TASK PROMPT | In the copy, every line of the material that follows must appear exactly, and no pictures should.

_ _ _ _ _

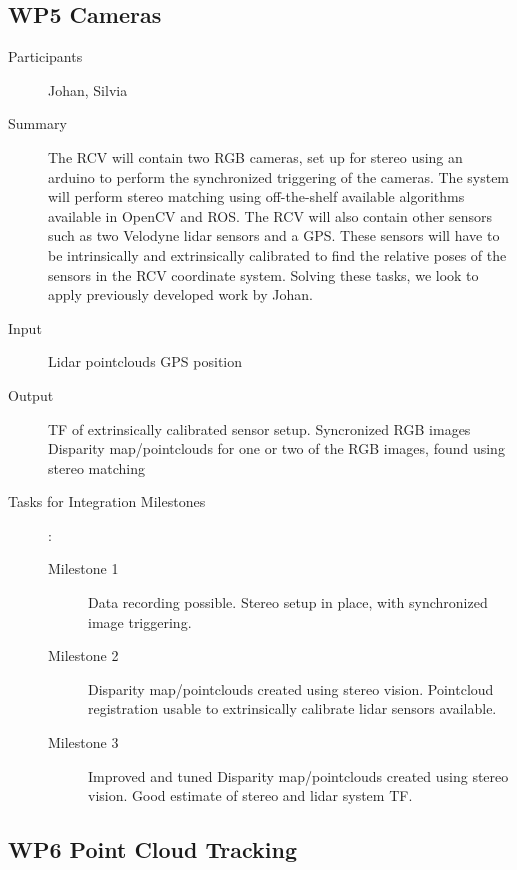 \documentclass[11pt,a4paper]{article}
\begin{document}
\subsection{WP5 Cameras} %
\begin{description}
\item[Participants] Johan, Silvia
\item[Summary]

The RCV will contain two RGB cameras, set up for stereo using an arduino to perform the synchronized triggering of the cameras. The system will perform stereo matching using off-the-shelf available algorithms available in OpenCV and ROS. The RCV will also contain other sensors such as two Velodyne lidar sensors and a GPS. These sensors will have to be intrinsically and extrinsically calibrated to find the relative poses of the sensors in the RCV coordinate system. Solving these tasks, we look to apply previously developed work by Johan. 

\item[Input]
	Lidar pointclouds
	GPS position
\item[Output]
	TF of extrinsically calibrated sensor setup.
	Syncronized RGB images
	Disparity map/pointclouds for one or two of the RGB images, found using stereo matching
\item[Tasks for Integration Milestones]:\
	\begin{description}
		\item[Milestone 1]
			Data recording possible.
			Stereo setup in place, with synchronized image triggering.
		\item[Milestone 2]
			Disparity map/pointclouds created using stereo vision.
			Pointcloud registration usable to extrinsically calibrate lidar sensors available.
		\item[Milestone 3]
			Improved and tuned Disparity map/pointclouds created using stereo vision.
			Good estimate of stereo and lidar system TF.
	\end{description}	 
\end{description}

\subsection{WP6 Point Cloud Tracking}
\end{document}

_ _ _ _ _

ANSWER TO THE EXERCISE |
 \documentclass[11pt,a4paper]{article}
\begin{document}
\subsection{WP5 Cameras} %
\begin{description}
\item[Participants] Johan, Silvia
\item[Summary]

The RCV will contain two RGB cameras, set up for stereo using an arduino to perform the synchronized triggering of the cameras. The system will perform stereo matching using off-the-shelf available algorithms available in OpenCV and ROS. The RCV will also contain other sensors such as two Velodyne lidar sensors and a GPS. These sensors will have to be intrinsically and extrinsically calibrated to find the relative poses of the sensors in the RCV coordinate system. Solving these tasks, we look to apply previously developed work by Johan. 

\item[Input]
	Lidar pointclouds
	GPS position
\item[Output]
	TF of extrinsically calibrated sensor setup.
	Syncronized RGB images
	Disparity map/pointclouds for one or two of the RGB images, found using stereo matching
\item[Tasks for Integration Milestones]:\
	\begin{description}
		\item[Milestone 1]
			Data recording possible.
			Stereo setup in place, with synchronized image triggering.
		\item[Milestone 2]
			Disparity map/pointclouds created using stereo vision.
			Pointcloud registration usable to extrinsically calibrate lidar sensors available.
		\item[Milestone 3]
			Improved and tuned Disparity map/pointclouds created using stereo vision.
			Good estimate of stereo and lidar system TF.
	\end{description}	 
\end{description}

\subsection{WP6 Point Cloud Tracking}
\end{document}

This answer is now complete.